_Exercise instructions_: Should a line in the entries below contain "button", return that line.

================================

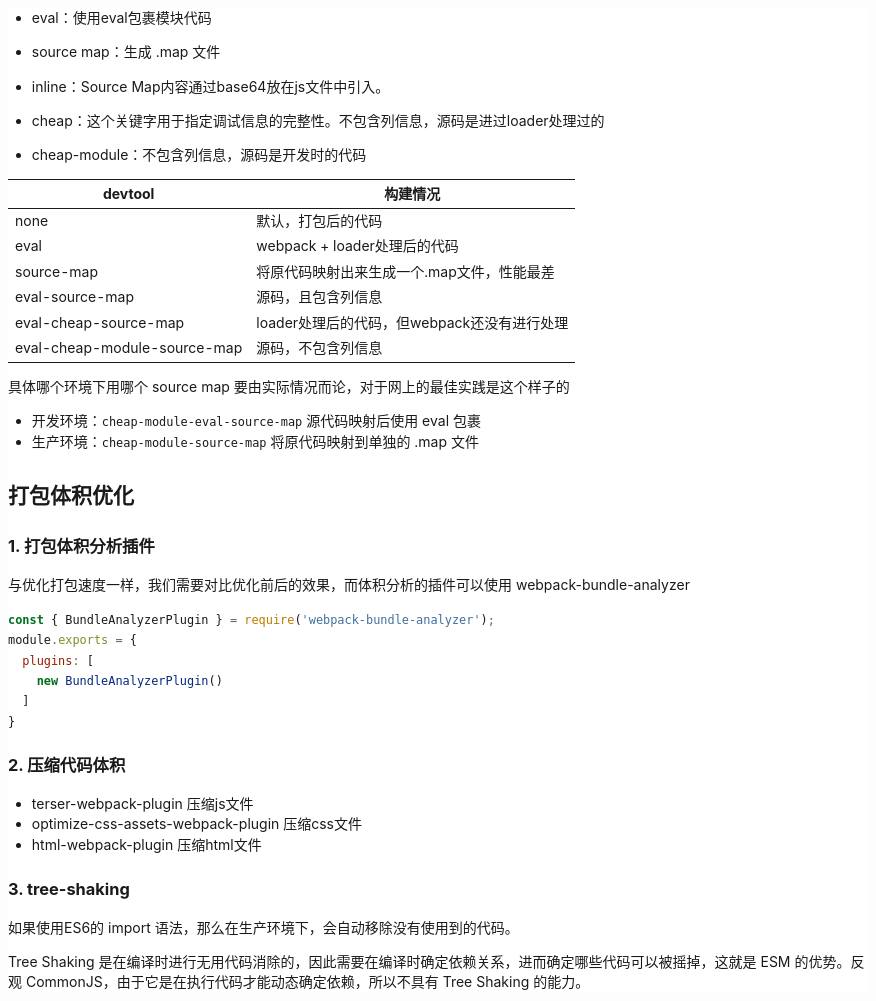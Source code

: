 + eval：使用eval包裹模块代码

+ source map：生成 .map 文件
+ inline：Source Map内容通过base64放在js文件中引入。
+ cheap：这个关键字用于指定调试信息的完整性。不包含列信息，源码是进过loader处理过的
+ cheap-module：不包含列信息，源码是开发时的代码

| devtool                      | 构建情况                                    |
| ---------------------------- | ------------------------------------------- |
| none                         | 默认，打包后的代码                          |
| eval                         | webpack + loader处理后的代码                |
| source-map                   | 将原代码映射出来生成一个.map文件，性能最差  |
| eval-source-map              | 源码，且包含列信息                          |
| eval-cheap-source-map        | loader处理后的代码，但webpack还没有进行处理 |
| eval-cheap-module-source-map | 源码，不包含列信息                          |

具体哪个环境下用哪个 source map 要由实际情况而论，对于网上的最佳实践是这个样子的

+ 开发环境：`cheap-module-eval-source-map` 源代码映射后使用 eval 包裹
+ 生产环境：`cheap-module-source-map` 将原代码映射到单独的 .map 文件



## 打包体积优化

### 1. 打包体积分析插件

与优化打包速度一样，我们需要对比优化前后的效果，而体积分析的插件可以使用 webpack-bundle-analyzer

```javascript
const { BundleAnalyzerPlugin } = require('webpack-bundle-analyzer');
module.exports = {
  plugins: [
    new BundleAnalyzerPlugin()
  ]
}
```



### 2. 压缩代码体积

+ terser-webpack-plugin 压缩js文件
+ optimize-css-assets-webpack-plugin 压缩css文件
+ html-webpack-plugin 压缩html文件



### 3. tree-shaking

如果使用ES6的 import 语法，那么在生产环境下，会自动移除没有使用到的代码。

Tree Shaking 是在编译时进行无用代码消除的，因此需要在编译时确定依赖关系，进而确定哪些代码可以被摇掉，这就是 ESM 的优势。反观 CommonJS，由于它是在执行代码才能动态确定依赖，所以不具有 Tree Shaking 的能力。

================================

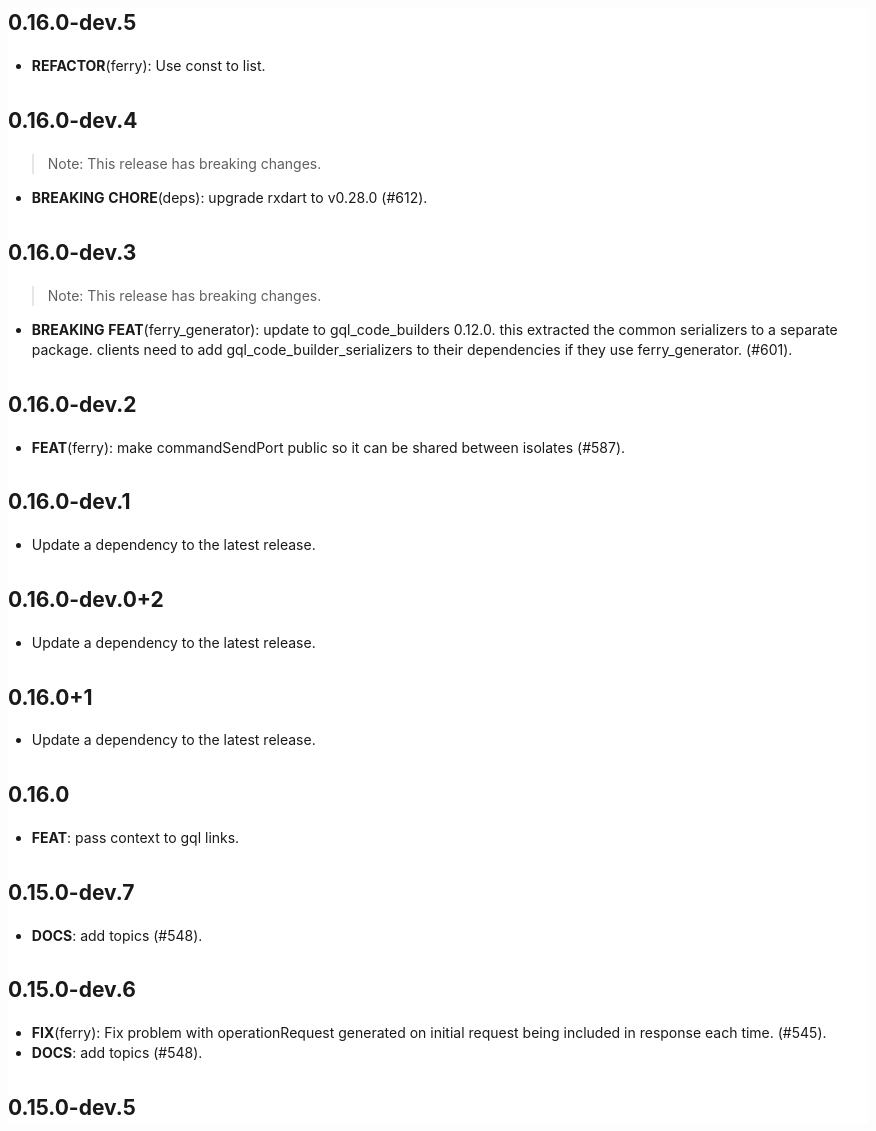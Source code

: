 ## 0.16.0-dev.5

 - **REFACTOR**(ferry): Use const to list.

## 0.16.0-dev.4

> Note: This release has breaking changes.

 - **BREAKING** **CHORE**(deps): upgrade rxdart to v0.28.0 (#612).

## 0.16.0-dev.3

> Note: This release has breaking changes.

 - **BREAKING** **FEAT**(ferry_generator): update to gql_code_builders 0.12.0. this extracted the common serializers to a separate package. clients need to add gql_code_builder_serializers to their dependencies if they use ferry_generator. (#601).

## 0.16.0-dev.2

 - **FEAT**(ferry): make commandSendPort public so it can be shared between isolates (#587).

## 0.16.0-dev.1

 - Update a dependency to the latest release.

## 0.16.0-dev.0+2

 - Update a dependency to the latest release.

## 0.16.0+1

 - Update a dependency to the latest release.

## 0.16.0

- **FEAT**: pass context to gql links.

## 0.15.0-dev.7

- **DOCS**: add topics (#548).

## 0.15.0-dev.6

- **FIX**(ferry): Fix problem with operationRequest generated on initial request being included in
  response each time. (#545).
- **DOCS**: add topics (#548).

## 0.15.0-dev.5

================================

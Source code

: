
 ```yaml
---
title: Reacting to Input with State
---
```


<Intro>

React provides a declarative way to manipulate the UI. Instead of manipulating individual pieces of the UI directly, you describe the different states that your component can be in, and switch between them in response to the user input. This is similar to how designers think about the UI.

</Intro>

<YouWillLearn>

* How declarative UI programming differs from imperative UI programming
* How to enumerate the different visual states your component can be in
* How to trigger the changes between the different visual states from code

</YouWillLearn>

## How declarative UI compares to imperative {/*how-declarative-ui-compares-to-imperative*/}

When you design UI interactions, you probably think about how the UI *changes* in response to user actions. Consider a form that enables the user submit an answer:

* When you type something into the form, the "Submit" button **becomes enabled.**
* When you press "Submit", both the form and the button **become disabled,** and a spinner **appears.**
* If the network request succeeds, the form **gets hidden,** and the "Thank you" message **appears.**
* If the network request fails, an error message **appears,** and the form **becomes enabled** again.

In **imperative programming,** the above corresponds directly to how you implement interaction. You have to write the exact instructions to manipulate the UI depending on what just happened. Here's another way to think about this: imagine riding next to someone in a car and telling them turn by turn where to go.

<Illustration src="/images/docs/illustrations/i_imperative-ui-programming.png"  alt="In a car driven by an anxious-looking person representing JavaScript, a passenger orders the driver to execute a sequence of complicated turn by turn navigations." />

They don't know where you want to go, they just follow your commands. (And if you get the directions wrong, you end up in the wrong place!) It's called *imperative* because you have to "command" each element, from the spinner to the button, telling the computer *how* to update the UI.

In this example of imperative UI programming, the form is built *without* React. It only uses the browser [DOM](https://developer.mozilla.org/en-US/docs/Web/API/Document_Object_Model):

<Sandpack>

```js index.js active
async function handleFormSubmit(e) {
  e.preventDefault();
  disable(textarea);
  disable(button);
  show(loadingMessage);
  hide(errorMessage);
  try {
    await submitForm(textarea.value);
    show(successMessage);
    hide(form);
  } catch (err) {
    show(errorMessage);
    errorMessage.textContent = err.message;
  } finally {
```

================================

_The answer_:
* When you type something into the form, the "Submit" button **becomes enabled.**
* When you press "Submit", both the form and the button **become disabled,** and a spinner **appears.**
They don't know where you want to go, they just follow your commands. (And if you get the directions wrong, you end up in the wrong place!) It's called *imperative* because you have to "command" each element, from the spinner to the button, telling the computer *how* to update the UI.
  disable(button);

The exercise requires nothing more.